ST308 Bayesian Inference

Class 6


Philipp Sterzinger

p.sterzinger@lse.ac.uk

08 March 2025

Recap

LDA

Motivation

Have data \(x_1,x_2,\ldots, x_n\), \(x_i \in \Re^p\)

class labels \(y_1,\ldots,y_n \in \{1,\ldots, k\}\) such that \(y_i = c_k\) if \(x_i\) belongs to class \(c_k\).

Given new data \(x\), we want to find the class that best fits \(x\)

Model

We consider \(k = 2\) classes

  • \(\Pr(y_i = 1) = p \in (0,1)\)
  • If \(y_i = 0\), then \(x_i \sim \mathrm{N}(\mu_0, \Sigma)\), if \(y_i = 1\), \(x_i \sim \mathrm{N}(\mu_1, \Sigma)\)

Use Bayes’ Theorem to compute

\[ \Pr(y = c_k \mid x) = \frac{f(x \mid y = c_k) \Pr(y = c_k)}{\sum_{i = 0}^1 f(x \mid y = i) \Pr(y = i)} \propto f(x \mid y = c_k) \Pr(y = c_k) \,. \]

LDA

Decision rule (Hastie et al., Ch. 2.4)

Assign point \(x\) to class \(1\) if \(\Pr(y = 1 \mid x) > \Pr(y = 0 \mid x)\) or equivalently if

\[ \log \left( \frac{\Pr(y = 1 \mid x)}{\Pr(y = 0 \mid x)} \right) > 0 \,. \]

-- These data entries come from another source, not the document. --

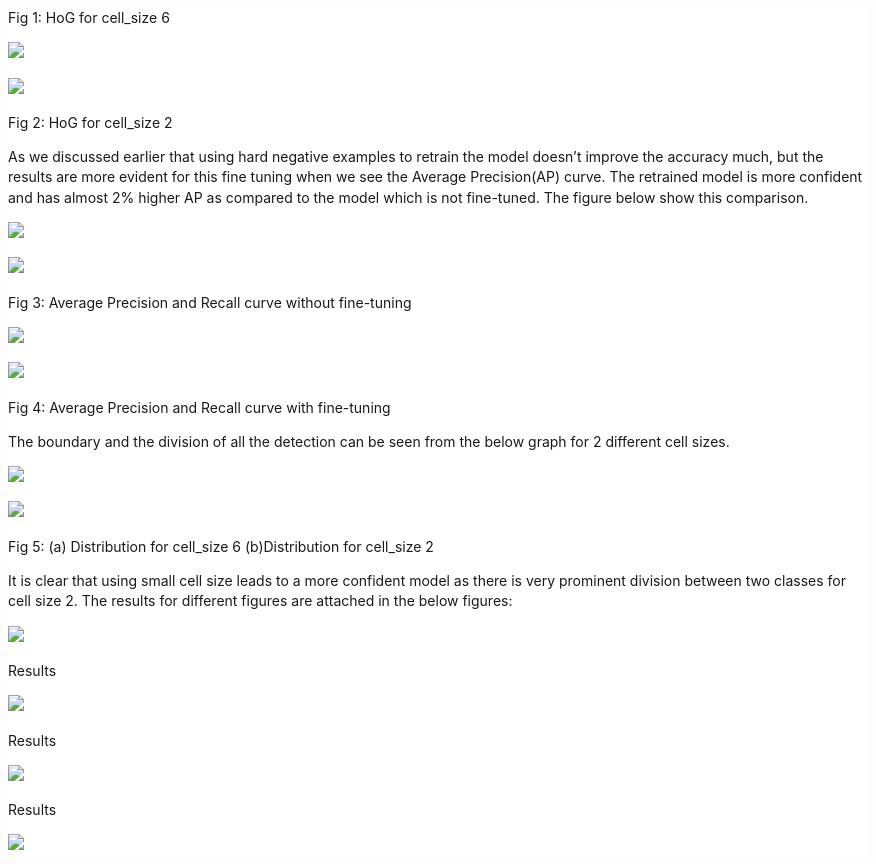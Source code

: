 Fig 1: HoG for cell\_size 6

![](hog_2_1.png)

![](hog_2_2.png)

Fig 2: HoG for cell\_size 2

As we discussed earlier that using hard negative examples to retrain the
model doesn’t improve the accuracy much, but the results are more
evident for this fine tuning when we see the Average Precision(AP)
curve. The retrained model is more confident and has almost 2% higher AP
as compared to the model which is not fine-tuned. The figure below show
this comparison.

![](ap1.png)

![](recall1.png)

Fig 3: Average Precision and Recall curve without fine-tuning

![](ap2.png)

![](recall2.png)

Fig 4: Average Precision and Recall curve with fine-tuning

The boundary and the division of all the detection can be seen from the
below graph for 2 different cell sizes.

![](division%20of%20faces-nonfaces1.png)

![](division%20of%20faces-nonfaces.png)

Fig 5: (a) Distribution for cell\_size 6 (b)Distribution for cell\_size
2

It is clear that using small cell size leads to a more confident model
as there is very prominent division between two classes for cell size 2.
The results for different figures are attached in the below figures:

![](r1.png)

Results

![](r2.png)

Results

![](r3.png)

Results

![](r4.png)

Hence, let us consider \[ \begin{aligned} \log \left( \frac{\Pr(y = 1 \mid x)}{\Pr(y = 0 \mid x)} \right) &= \log \left( \frac{f(x \mid y = 1)}{f(x \mid y = 0)} \frac{p}{1-p} \right) \\ &= \log \left( \frac{f(x \mid y = 1)}{f(x \mid y = 0)} \right) + \log \left(\frac{p}{1-p} \right) \\ \end{aligned} \]

and

\[ \begin{aligned} \log \left( \frac{f(x \mid y = 1)}{f(x \mid y = 0)} \right) &= \frac{1}{2} \left\{ (x - \mu_0)^\top \Sigma^{-1}(x - \mu_0) - (x - \mu_1)^\top \Sigma^{-1}(x - \mu_1) \right\} \\ &= \frac{1}{2} \left\{ x^\top \Sigma^{-1}(\mu_1 - \mu_0) - (\mu_1 + \mu_0)^\top \Sigma^{-1}(\mu_1 - \mu_2) \right\} \\ \end{aligned} \]

LDA

Decision rule

Hence

\[ \log \left( \frac{\Pr(y = 1 \mid x)}{\Pr(y = 0 \mid x)} \right) > 0 \iff x^\top w + b > 0 \]

for

\[ w = \Sigma^{-1} (\mu_1 - \mu_0), \quad b = \log \left( \frac{p}{1-p}\right) + \frac{1}{2} (\mu_1 + \mu_0) \Sigma^{-1} (\mu_1 - \mu_0) \,, \]

which is linear in \(x\).

LDA

Decision boundary

Code
library(ggplot2)
library(dplyr)
library(ISLR)

# Load and process the data
mpg01 <- ifelse(Auto$mpg > median(Auto$mpg), 1, 0)
Auto$mpg01 <- mpg01

train <-  (Auto$year %% 2 == 0) # if the year is even
test <-  !train
Auto.train <-  Auto[train,]
Auto.test <-  Auto[test,]
mpg01.test <-  mpg01[test]

# Create feature matrix
X <- model.matrix(mpg01 ~ -1 + horsepower + weight, data = Auto.train)
y <- Auto.train$mpg01
n <- length(y) 
n_1 <- sum(y == 1) 

# Prior probability of class 1
pr_1 <- n_1 / n 

# Compute class means
X_0 <- X[y == 0,]
X_1 <- X[y == 1,]

mu_0 <- colMeans(X_0) 
mu_1 <- colMeans(X_1)

# Compute covariance matrix
X_0_c <- sweep(X_0, 2, mu_0, "-")
X_1_c <- sweep(X_1, 2, mu_1, "-") 

Sigma <- (t(X_0_c) %*% X_0_c + t(X_1_c) %*% X_1_c) / n
Sigma_inv <- solve(Sigma) 

# Compute LDA coefficients
w <- Sigma_inv %*% (mu_1 - mu_0) 
thresh <- log((1 - pr_1) / pr_1) + 0.5 * t(mu_0 + mu_1) %*% w  

# Extract test data for plotting
X_test <- model.matrix(mpg01 ~ -1 + horsepower + weight, data = Auto.test)
Auto.test$mpg01 <- as.factor(Auto.test$mpg01)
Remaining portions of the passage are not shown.